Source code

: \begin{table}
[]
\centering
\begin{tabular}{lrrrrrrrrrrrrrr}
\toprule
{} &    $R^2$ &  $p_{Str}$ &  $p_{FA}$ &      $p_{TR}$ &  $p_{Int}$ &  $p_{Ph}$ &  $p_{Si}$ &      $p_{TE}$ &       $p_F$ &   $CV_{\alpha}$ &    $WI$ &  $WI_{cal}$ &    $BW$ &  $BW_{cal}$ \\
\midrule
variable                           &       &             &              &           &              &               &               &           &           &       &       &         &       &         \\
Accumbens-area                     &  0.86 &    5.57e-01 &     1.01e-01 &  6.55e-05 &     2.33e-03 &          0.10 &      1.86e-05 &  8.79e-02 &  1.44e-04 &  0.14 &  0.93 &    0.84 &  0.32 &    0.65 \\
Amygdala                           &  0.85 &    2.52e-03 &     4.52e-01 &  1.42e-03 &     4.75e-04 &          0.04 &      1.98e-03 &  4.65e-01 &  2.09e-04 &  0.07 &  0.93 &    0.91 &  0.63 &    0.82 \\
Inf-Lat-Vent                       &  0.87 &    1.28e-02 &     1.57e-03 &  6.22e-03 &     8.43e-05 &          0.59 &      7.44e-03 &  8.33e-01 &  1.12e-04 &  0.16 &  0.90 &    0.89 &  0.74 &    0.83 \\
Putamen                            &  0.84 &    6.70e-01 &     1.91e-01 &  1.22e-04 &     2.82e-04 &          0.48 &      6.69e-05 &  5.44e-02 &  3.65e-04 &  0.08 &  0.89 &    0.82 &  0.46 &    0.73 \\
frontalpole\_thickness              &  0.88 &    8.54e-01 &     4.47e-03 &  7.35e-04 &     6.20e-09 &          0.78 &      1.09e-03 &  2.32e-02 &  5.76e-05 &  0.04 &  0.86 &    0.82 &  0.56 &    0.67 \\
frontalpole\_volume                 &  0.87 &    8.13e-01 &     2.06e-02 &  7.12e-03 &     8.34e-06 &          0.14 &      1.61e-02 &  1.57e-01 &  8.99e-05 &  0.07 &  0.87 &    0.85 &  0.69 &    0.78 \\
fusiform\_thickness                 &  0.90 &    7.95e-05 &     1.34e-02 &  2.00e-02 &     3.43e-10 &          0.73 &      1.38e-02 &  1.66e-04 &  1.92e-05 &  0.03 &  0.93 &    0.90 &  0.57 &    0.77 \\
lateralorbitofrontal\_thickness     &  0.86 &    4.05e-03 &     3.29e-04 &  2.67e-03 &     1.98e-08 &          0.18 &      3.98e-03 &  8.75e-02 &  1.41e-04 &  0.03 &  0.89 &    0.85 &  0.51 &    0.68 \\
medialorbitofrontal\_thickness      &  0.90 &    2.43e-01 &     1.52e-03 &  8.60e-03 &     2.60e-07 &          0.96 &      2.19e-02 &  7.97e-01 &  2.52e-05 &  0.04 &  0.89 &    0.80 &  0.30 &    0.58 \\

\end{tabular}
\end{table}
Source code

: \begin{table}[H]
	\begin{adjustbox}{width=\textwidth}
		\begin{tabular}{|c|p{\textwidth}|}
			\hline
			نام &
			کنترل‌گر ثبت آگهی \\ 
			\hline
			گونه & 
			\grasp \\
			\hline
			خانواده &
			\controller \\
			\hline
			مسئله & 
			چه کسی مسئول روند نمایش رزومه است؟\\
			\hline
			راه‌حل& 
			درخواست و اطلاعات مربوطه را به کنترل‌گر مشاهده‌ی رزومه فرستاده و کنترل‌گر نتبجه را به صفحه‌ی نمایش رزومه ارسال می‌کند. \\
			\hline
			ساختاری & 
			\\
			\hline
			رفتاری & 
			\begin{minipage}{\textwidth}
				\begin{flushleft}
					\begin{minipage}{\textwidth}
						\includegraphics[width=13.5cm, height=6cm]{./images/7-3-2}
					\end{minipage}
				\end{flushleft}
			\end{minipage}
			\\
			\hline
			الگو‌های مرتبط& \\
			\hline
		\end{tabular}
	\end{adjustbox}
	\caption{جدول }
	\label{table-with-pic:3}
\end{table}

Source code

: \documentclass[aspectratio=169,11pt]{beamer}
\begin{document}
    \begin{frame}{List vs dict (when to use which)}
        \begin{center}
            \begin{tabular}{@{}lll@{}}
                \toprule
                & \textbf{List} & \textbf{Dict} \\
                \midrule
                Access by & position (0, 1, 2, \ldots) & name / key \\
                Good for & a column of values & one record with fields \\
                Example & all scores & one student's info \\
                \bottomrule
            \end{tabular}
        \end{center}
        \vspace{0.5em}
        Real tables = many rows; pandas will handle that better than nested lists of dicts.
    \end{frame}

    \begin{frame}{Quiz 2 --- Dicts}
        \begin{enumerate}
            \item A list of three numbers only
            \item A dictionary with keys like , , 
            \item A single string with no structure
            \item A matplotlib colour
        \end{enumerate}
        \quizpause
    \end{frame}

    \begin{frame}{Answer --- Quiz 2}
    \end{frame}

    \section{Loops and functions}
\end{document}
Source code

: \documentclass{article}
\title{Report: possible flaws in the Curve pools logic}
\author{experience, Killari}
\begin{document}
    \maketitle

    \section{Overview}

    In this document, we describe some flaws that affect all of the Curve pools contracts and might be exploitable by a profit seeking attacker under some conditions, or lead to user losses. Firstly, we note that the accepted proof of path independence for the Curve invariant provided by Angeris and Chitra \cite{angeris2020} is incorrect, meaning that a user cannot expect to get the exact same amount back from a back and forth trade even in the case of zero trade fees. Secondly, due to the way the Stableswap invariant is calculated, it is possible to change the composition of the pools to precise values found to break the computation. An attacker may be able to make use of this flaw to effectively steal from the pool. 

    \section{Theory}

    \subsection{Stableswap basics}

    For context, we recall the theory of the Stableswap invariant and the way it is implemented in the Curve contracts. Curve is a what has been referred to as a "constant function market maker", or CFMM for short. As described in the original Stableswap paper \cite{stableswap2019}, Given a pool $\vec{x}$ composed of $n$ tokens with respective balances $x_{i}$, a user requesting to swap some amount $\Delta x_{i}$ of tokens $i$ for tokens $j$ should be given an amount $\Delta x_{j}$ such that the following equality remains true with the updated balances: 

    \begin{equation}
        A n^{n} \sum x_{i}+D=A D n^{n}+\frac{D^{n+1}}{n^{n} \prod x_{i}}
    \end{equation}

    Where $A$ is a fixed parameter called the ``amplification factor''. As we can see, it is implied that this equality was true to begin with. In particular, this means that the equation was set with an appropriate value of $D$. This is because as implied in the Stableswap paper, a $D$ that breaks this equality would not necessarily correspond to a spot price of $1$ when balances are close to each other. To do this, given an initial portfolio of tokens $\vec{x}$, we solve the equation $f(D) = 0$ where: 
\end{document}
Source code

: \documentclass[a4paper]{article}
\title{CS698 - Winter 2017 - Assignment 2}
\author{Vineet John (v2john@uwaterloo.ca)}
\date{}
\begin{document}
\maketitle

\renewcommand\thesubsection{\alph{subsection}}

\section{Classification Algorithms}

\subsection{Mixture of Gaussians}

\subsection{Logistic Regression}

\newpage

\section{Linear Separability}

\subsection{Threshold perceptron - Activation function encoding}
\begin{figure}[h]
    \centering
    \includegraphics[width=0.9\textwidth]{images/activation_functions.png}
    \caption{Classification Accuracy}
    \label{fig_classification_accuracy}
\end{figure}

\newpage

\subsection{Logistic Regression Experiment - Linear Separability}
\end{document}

◆ WORK TO BE COMPLETED ◆
The full listing is to be written out again, exactly as shown.

◆ RESULT OF THE EXERCISE ◆
Source code

: \begin{table}
[]
\centering
\begin{tabular}{lrrrrrrrrrrrrrr}
\toprule
{} &    $R^2$ &  $p_{Str}$ &  $p_{FA}$ &      $p_{TR}$ &  $p_{Int}$ &  $p_{Ph}$ &  $p_{Si}$ &      $p_{TE}$ &       $p_F$ &   $CV_{\alpha}$ &    $WI$ &  $WI_{cal}$ &    $BW$ &  $BW_{cal}$ \\
\midrule
variable                           &       &             &              &           &              &               &               &           &           &       &       &         &       &         \\
Accumbens-area                     &  0.86 &    5.57e-01 &     1.01e-01 &  6.55e-05 &     2.33e-03 &          0.10 &      1.86e-05 &  8.79e-02 &  1.44e-04 &  0.14 &  0.93 &    0.84 &  0.32 &    0.65 \\
Amygdala                           &  0.85 &    2.52e-03 &     4.52e-01 &  1.42e-03 &     4.75e-04 &          0.04 &      1.98e-03 &  4.65e-01 &  2.09e-04 &  0.07 &  0.93 &    0.91 &  0.63 &    0.82 \\
Inf-Lat-Vent                       &  0.87 &    1.28e-02 &     1.57e-03 &  6.22e-03 &     8.43e-05 &          0.59 &      7.44e-03 &  8.33e-01 &  1.12e-04 &  0.16 &  0.90 &    0.89 &  0.74 &    0.83 \\
Putamen                            &  0.84 &    6.70e-01 &     1.91e-01 &  1.22e-04 &     2.82e-04 &          0.48 &      6.69e-05 &  5.44e-02 &  3.65e-04 &  0.08 &  0.89 &    0.82 &  0.46 &    0.73 \\
frontalpole\_thickness              &  0.88 &    8.54e-01 &     4.47e-03 &  7.35e-04 &     6.20e-09 &          0.78 &      1.09e-03 &  2.32e-02 &  5.76e-05 &  0.04 &  0.86 &    0.82 &  0.56 &    0.67 \\
frontalpole\_volume                 &  0.87 &    8.13e-01 &     2.06e-02 &  7.12e-03 &     8.34e-06 &          0.14 &      1.61e-02 &  1.57e-01 &  8.99e-05 &  0.07 &  0.87 &    0.85 &  0.69 &    0.78 \\
fusiform\_thickness                 &  0.90 &    7.95e-05 &     1.34e-02 &  2.00e-02 &     3.43e-10 &          0.73 &      1.38e-02 &  1.66e-04 &  1.92e-05 &  0.03 &  0.93 &    0.90 &  0.57 &    0.77 \\
lateralorbitofrontal\_thickness     &  0.86 &    4.05e-03 &     3.29e-04 &  2.67e-03 &     1.98e-08 &          0.18 &      3.98e-03 &  8.75e-02 &  1.41e-04 &  0.03 &  0.89 &    0.85 &  0.51 &    0.68 \\
medialorbitofrontal\_thickness      &  0.90 &    2.43e-01 &     1.52e-03 &  8.60e-03 &     2.60e-07 &          0.96 &      2.19e-02 &  7.97e-01 &  2.52e-05 &  0.04 &  0.89 &    0.80 &  0.30 &    0.58 \\

\end{tabular}
\end{table}
Source code

: \begin{table}[H]
	\begin{adjustbox}{width=\textwidth}
		\begin{tabular}{|c|p{\textwidth}|}
			\hline
			نام &
			کنترل‌گر ثبت آگهی \\ 
			\hline
			گونه & 
			\grasp \\
			\hline
			خانواده &
			\controller \\
			\hline
			مسئله & 
			چه کسی مسئول روند نمایش رزومه است؟\\
			\hline
			راه‌حل& 
			درخواست و اطلاعات مربوطه را به کنترل‌گر مشاهده‌ی رزومه فرستاده و کنترل‌گر نتبجه را به صفحه‌ی نمایش رزومه ارسال می‌کند. \\
			\hline
			ساختاری & 
			\\
			\hline
			رفتاری & 
			\begin{minipage}{\textwidth}
				\begin{flushleft}
					\begin{minipage}{\textwidth}
						\includegraphics[width=13.5cm, height=6cm]{./images/7-3-2}
					\end{minipage}
				\end{flushleft}
			\end{minipage}
			\\
			\hline
			الگو‌های مرتبط& \\
			\hline
		\end{tabular}
	\end{adjustbox}
	\caption{جدول }
	\label{table-with-pic:3}
\end{table}

Source code

: \documentclass[aspectratio=169,11pt]{beamer}
\begin{document}
    \begin{frame}{List vs dict (when to use which)}
        \begin{center}
            \begin{tabular}{@{}lll@{}}
                \toprule
                & \textbf{List} & \textbf{Dict} \\
                \midrule
                Access by & position (0, 1, 2, \ldots) & name / key \\
                Good for & a column of values & one record with fields \\
                Example & all scores & one student's info \\
                \bottomrule
            \end{tabular}
        \end{center}
        \vspace{0.5em}
        Real tables = many rows; pandas will handle that better than nested lists of dicts.
    \end{frame}

    \begin{frame}{Quiz 2 --- Dicts}
        \begin{enumerate}
            \item A list of three numbers only
            \item A dictionary with keys like , , 
            \item A single string with no structure
            \item A matplotlib colour
        \end{enumerate}
        \quizpause
    \end{frame}

    \begin{frame}{Answer --- Quiz 2}
    \end{frame}

    \section{Loops and functions}
\end{document}
Source code

: \documentclass{article}
\title{Report: possible flaws in the Curve pools logic}
\author{experience, Killari}
\begin{document}
    \maketitle

    \section{Overview}

    In this document, we describe some flaws that affect all of the Curve pools contracts and might be exploitable by a profit seeking attacker under some conditions, or lead to user losses. Firstly, we note that the accepted proof of path independence for the Curve invariant provided by Angeris and Chitra \cite{angeris2020} is incorrect, meaning that a user cannot expect to get the exact same amount back from a back and forth trade even in the case of zero trade fees. Secondly, due to the way the Stableswap invariant is calculated, it is possible to change the composition of the pools to precise values found to break the computation. An attacker may be able to make use of this flaw to effectively steal from the pool. 

    \section{Theory}

    \subsection{Stableswap basics}

    For context, we recall the theory of the Stableswap invariant and the way it is implemented in the Curve contracts. Curve is a what has been referred to as a "constant function market maker", or CFMM for short. As described in the original Stableswap paper \cite{stableswap2019}, Given a pool $\vec{x}$ composed of $n$ tokens with respective balances $x_{i}$, a user requesting to swap some amount $\Delta x_{i}$ of tokens $i$ for tokens $j$ should be given an amount $\Delta x_{j}$ such that the following equality remains true with the updated balances: 

    \begin{equation}
        A n^{n} \sum x_{i}+D=A D n^{n}+\frac{D^{n+1}}{n^{n} \prod x_{i}}
    \end{equation}

    Where $A$ is a fixed parameter called the ``amplification factor''. As we can see, it is implied that this equality was true to begin with. In particular, this means that the equation was set with an appropriate value of $D$. This is because as implied in the Stableswap paper, a $D$ that breaks this equality would not necessarily correspond to a spot price of $1$ when balances are close to each other. To do this, given an initial portfolio of tokens $\vec{x}$, we solve the equation $f(D) = 0$ where: 
\end{document}
Source code

: \documentclass[a4paper]{article}
\title{CS698 - Winter 2017 - Assignment 2}
\author{Vineet John (v2john@uwaterloo.ca)}
\date{}
\begin{document}
\maketitle

\renewcommand\thesubsection{\alph{subsection}}

\section{Classification Algorithms}

\subsection{Mixture of Gaussians}

\subsection{Logistic Regression}

\newpage

\section{Linear Separability}

\subsection{Threshold perceptron - Activation function encoding}
\begin{figure}[h]
    \centering
    \includegraphics[width=0.9\textwidth]{images/activation_functions.png}
    \caption{Classification Accuracy}
    \label{fig_classification_accuracy}
\end{figure}

\newpage

\subsection{Logistic Regression Experiment - Linear Separability}
\end{document}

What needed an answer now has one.